REQUIREMENT> Once the line with "Complete appointment booking system" is found in the data, output it and each following line exactly, up to and including the line with "- Ensure correct key for environment", and nothing before or after.

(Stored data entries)
----
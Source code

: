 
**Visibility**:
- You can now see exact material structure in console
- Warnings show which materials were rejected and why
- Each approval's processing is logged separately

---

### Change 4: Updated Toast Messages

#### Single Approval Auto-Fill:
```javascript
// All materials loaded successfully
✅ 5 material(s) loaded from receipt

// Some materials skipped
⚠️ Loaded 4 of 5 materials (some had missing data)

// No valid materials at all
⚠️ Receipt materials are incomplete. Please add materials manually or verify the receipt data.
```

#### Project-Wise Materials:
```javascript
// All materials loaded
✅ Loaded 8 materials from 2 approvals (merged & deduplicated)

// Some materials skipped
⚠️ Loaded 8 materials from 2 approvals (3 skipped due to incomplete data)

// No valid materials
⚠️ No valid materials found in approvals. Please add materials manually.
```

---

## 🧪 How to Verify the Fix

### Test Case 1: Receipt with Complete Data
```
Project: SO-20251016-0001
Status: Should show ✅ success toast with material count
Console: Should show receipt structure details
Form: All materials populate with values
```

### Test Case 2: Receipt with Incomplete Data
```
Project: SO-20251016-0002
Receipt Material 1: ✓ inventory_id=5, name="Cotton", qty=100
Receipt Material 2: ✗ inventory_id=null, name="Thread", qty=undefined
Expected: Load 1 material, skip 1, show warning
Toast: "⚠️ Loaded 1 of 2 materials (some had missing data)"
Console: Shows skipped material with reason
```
----
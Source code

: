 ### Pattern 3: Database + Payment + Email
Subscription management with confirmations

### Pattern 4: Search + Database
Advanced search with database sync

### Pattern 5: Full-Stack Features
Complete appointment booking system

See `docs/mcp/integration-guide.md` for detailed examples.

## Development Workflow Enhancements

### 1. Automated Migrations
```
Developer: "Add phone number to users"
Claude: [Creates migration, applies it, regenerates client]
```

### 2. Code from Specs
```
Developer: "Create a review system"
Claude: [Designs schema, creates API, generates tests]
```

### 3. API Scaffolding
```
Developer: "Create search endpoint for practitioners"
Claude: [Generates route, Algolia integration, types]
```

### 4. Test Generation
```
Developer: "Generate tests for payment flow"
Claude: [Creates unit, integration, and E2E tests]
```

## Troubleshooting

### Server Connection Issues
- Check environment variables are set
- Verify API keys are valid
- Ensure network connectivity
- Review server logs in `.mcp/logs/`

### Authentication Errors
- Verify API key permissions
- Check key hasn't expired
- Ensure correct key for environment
----
ANSWER>
Complete appointment booking system

See `docs/mcp/integration-guide.md` for detailed examples.

## Development Workflow Enhancements

### 1. Automated Migrations
```
Developer: "Add phone number to users"
Claude: [Creates migration, applies it, regenerates client]
```

### 2. Code from Specs
```
Developer: "Create a review system"
Claude: [Designs schema, creates API, generates tests]
```

### 3. API Scaffolding
```
Developer: "Create search endpoint for practitioners"
Claude: [Generates route, Algolia integration, types]
```

### 4. Test Generation
```
Developer: "Generate tests for payment flow"
Claude: [Creates unit, integration, and E2E tests]
```

## Troubleshooting

### Server Connection Issues
- Check environment variables are set
- Verify API keys are valid
- Ensure network connectivity
- Review server logs in `.mcp/logs/`

### Authentication Errors
- Verify API key permissions
- Check key hasn't expired
- Ensure correct key for environment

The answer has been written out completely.